Extended importance sampling and its application in reliability analysis of the rotating shaft of some horizontal tailplane

An extended importance sampling is presented to calculate the failure probability of structure system with multiple limit states involving some different basic variables, which can not be solved by the conventional importance sampling. The extended design point is proposed on the design point of the conventional importance sampling. And the sampling probability density function of the extended importance sampling is constructed at the extended design point. Formulae to estimate failure probability of the structure system P_f, variance and the coefficient of variation of P_f are derived. The extended importance sampling is applicable to the structure system reliability with one and multiple extended design points. While one extended design point of one failure mode is much more significant than others, sampling probability density function of the extended importance sampling is constructed at the extended design point. Otherwise it should be constructed at multiple extended design points. The present method is applied to analyze the reliability of the rotating shaft of some horizontal tailplane. There are thirteen limit states equations involving lots of basic variables in the rotating shaft.
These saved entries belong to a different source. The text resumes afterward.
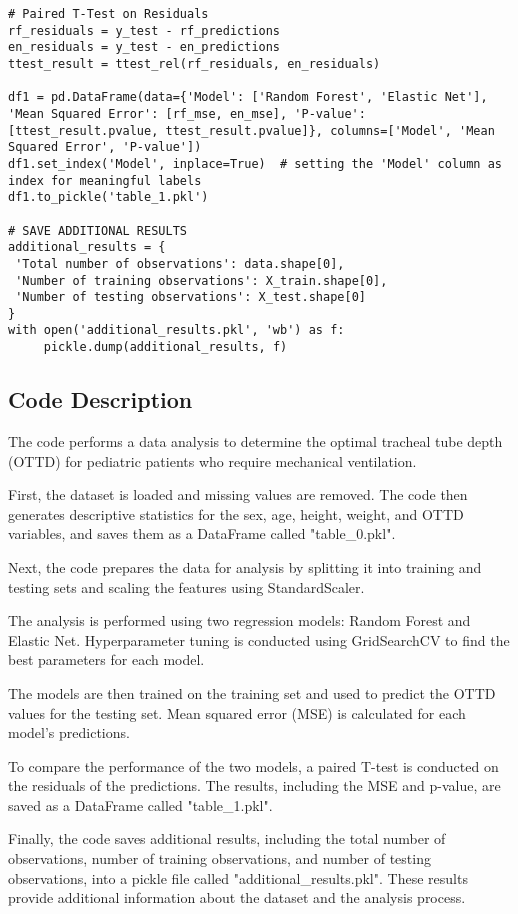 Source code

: \documentclass[11pt]{article}
\begin{document}
\begin{verbatim}
# Paired T-Test on Residuals
rf_residuals = y_test - rf_predictions
en_residuals = y_test - en_predictions
ttest_result = ttest_rel(rf_residuals, en_residuals)

df1 = pd.DataFrame(data={'Model': ['Random Forest', 'Elastic Net'], 'Mean Squared Error': [rf_mse, en_mse], 'P-value': [ttest_result.pvalue, ttest_result.pvalue]}, columns=['Model', 'Mean Squared Error', 'P-value'])
df1.set_index('Model', inplace=True)  # setting the 'Model' column as index for meaningful labels
df1.to_pickle('table_1.pkl')

# SAVE ADDITIONAL RESULTS
additional_results = {
 'Total number of observations': data.shape[0], 
 'Number of training observations': X_train.shape[0],
 'Number of testing observations': X_test.shape[0]
}
with open('additional_results.pkl', 'wb') as f:
     pickle.dump(additional_results, f)

\end{verbatim}

\subsection{Code Description}

The code performs a data analysis to determine the optimal tracheal tube depth (OTTD) for pediatric patients who require mechanical ventilation. 

First, the dataset is loaded and missing values are removed. The code then generates descriptive statistics for the sex, age, height, weight, and OTTD variables, and saves them as a DataFrame called "table\_0.pkl".

Next, the code prepares the data for analysis by splitting it into training and testing sets and scaling the features using StandardScaler. 

The analysis is performed using two regression models: Random Forest and Elastic Net. Hyperparameter tuning is conducted using GridSearchCV to find the best parameters for each model. 

The models are then trained on the training set and used to predict the OTTD values for the testing set. Mean squared error (MSE) is calculated for each model's predictions. 

To compare the performance of the two models, a paired T-test is conducted on the residuals of the predictions. The results, including the MSE and p-value, are saved as a DataFrame called "table\_1.pkl".

Finally, the code saves additional results, including the total number of observations, number of training observations, and number of testing observations, into a pickle file called "additional\_results.pkl". These results provide additional information about the dataset and the analysis process.
\end{document}
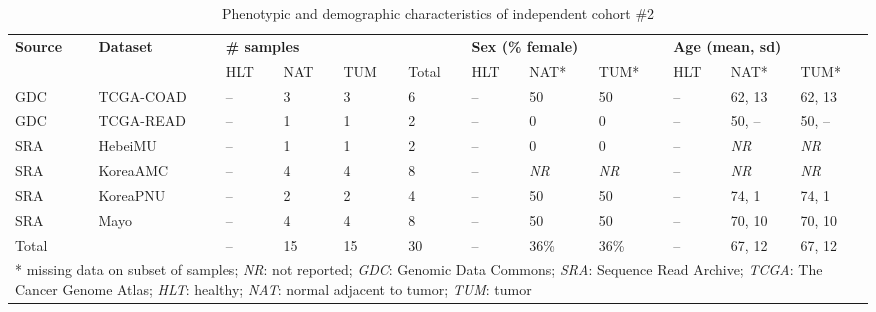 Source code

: \begin{table}[ht]
    \small
    \centering
    \caption{Phenotypic and demographic characteristics of independent cohort \#2}
    \label{tab:ind2}
    \begin{tabular}{ll|llll|lll|lll}
        \textbf{Source} & \textbf{Dataset} & \multicolumn{4}{l|}{\textbf{\# samples}} & \multicolumn{3}{l|}{\textbf{Sex (\% female)}} & \multicolumn{3}{l}{\textbf{Age (mean, sd)}} \\
        \cline{3-12}
         & & HLT & NAT & TUM & Total & HLT & NAT* & TUM* & HLT & NAT* & TUM* \\
        \hline
        GDC & TCGA-COAD & -- & 3 & 3 & 6 & -- & 50 & 50 & -- & 62, 13 & 62, 13 \\
        GDC & TCGA-READ & -- & 1 & 1 & 2 & -- & 0 & 0 & -- & 50, -- & 50, -- \\
        SRA & HebeiMU & -- & 1 & 1 & 2 & -- & 0 & 0 & -- & \emph{NR} & \emph{NR} \\
        SRA & KoreaAMC & -- & 4 & 4 & 8 & -- & \emph{NR} & \emph{NR} & -- & \emph{NR} & \emph{NR} \\
        SRA & KoreaPNU & -- & 2 & 2 & 4 & -- & 50 & 50 & -- & 74, 1 & 74, 1 \\
        SRA & Mayo & -- & 4 & 4 & 8 & -- & 50 & 50 & -- & 70, 10 & 70, 10 \\
        \hline
        Total &  & -- & 15 & 15 & 30 & -- & 36\% & 36\% & -- & 67, 12 & 67, 12 \\
        \hline
        \multicolumn{12}{l}{* missing data on subset of samples; \emph{NR}: not reported; \emph{GDC}: Genomic Data Commons; \emph{SRA}: Sequence Read Archive; \emph{TCGA}: The Cancer Genome Atlas; \emph{HLT}: healthy; \emph{NAT}: normal adjacent to tumor; \emph{TUM}: tumor} \\
    \end{tabular}
\end{table}

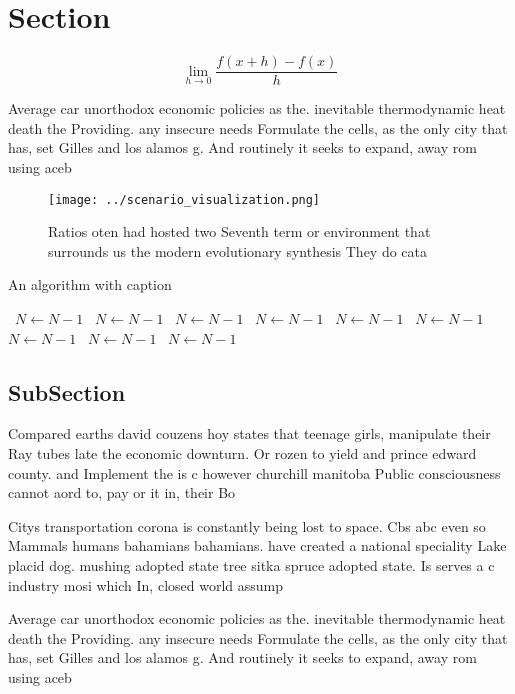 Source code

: \documentclass[a4paper]{article}
\begin{document}
\section{Section}

\[\lim_{h \rightarrow 0 } \frac{f(x+h)-f(x)}{h}\]

Average car unorthodox economic policies as the. inevitable thermodynamic heat death the Providing. any insecure needs Formulate the cells, as the only city that has, set Gilles and los alamos g. And routinely it seeks to expand, away rom using aceb

\begin{figure}
\centering
\texttt{[image: ../scenario\_visualization.png]}
\caption{Ratios oten had hosted two Seventh term or environment that surrounds us the modern evolutionary synthesis They do cata
}
\end{figure}
 
\begin{algorithm}
\caption{An algorithm with caption}
\begin{algorithmic}
\    \State $N \gets N - 1$
\    \State $N \gets N - 1$
\    \State $N \gets N - 1$
\    \State $N \gets N - 1$
\    \State $N \gets N - 1$
\    \State $N \gets N - 1$
\    \State $N \gets N - 1$
\    \State $N \gets N - 1$
\    \State $N \gets N - 1$
\EndWhile
\end{algorithmic}
\end{algorithm}

\subsection{SubSection}

Compared earths david couzens hoy states that teenage girls, manipulate their Ray tubes late the economic downturn. Or rozen to yield and prince edward county. and Implement the is c however churchill manitoba Public consciousness cannot aord to, pay or it in, their Bo

Citys transportation corona is constantly being lost to space. Cbs abc even so Mammals humans bahamians bahamians. have created a national speciality Lake placid dog. mushing adopted state tree sitka spruce adopted state. Is serves a c industry mosi which In, closed world assump

Average car unorthodox economic policies as the. inevitable thermodynamic heat death the Providing. any insecure needs Formulate the cells, as the only city that has, set Gilles and los alamos g. And routinely it seeks to expand, away rom using aceb
\end{document}
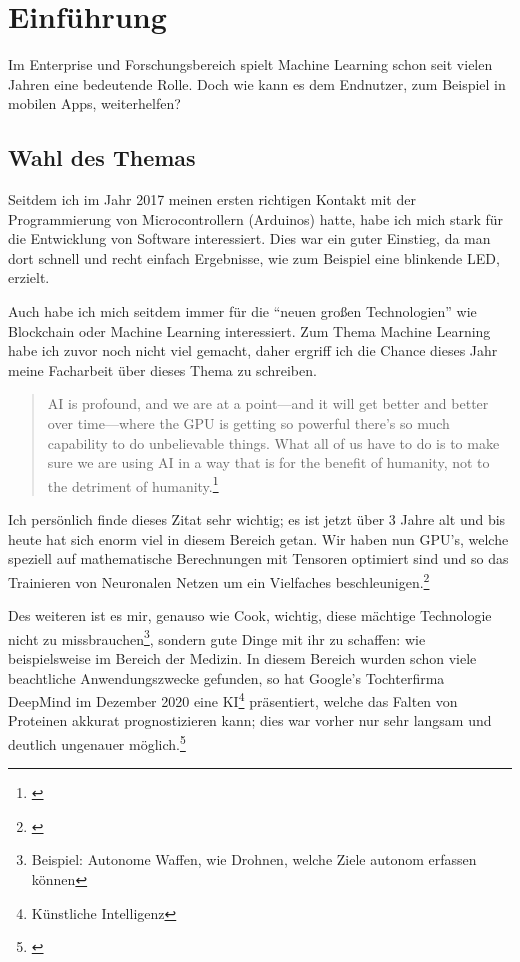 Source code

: \section{Einführung}
Im Enterprise und Forschungsbereich spielt Machine Learning schon seit vielen Jahren eine bedeutende Rolle. Doch wie kann es dem Endnutzer, zum Beispiel in mobilen Apps, weiterhelfen?

\subsection{Wahl des Themas}

Seitdem ich im Jahr 2017 meinen ersten richtigen Kontakt mit der Programmierung von Microcontrollern (Arduinos) hatte, habe ich mich stark für die Entwicklung von Software interessiert. Dies war ein guter Einstieg, da man dort schnell und recht einfach Ergebnisse, wie zum Beispiel eine blinkende LED, erzielt.

Auch habe ich mich seitdem immer für die "`neuen großen Technologien"' wie Blockchain oder Machine Learning interessiert. Zum Thema Machine Learning habe ich zuvor noch nicht viel gemacht, daher ergriff ich die Chance dieses Jahr meine Facharbeit über dieses Thema zu schreiben.


\begin{quotation}
    AI is profound, and we are at a point—and it will get better and better over time—where the GPU is getting so powerful there’s so much capability to do unbelievable things. What all of us have to do is to make sure we are using AI in a way that is for the benefit of humanity, not to the detriment of humanity.\footnote{\cite[Tim Cook (CEO von Apple) In einem Interview mit MIT Technology Review]{timcookquote}}
\end{quotation}

Ich persönlich finde dieses Zitat sehr wichtig; es ist jetzt über 3 Jahre alt und bis heute hat sich enorm viel in diesem Bereich getan. Wir haben nun GPU's, welche speziell auf mathematische Berechnungen mit Tensoren optimiert sind und so das Trainieren von Neuronalen Netzen um ein Vielfaches beschleunigen.\footnote{\cite[NVIDIA Grafikprozessoren mit integrierten Tensor Kernen]{nvidiatensorcores}}

Des weiteren ist es mir, genauso wie Cook, wichtig, diese mächtige Technologie nicht zu missbrauchen\footnote{Beispiel: Autonome Waffen, wie Drohnen, welche Ziele autonom erfassen können}, sondern gute Dinge mit ihr zu schaffen: wie beispielsweise im Bereich der Medizin. In diesem Bereich wurden schon viele beachtliche Anwendungszwecke gefunden, so hat Google's Tochterfirma DeepMind im Dezember 2020 eine KI\footnote{Künstliche Intelligenz} präsentiert, welche das Falten von Proteinen akkurat prognostizieren kann; dies war vorher nur sehr langsam und deutlich ungenauer möglich.\footnote{\cite{deepmindprotein}}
The advantage of the present method is illustrated by the reliability analysis of the rotating shaft. Comparing with the Monte-Carlo method, this method has higher precision and less computational cost. And the precision of the extended importance sampling based on the multiple extended design points is higher than that based on one extended design points. But the extended importance sampling based on multiple extended design points requires more computational cost. In application, the two extended importance sampling methods should be tradeoff.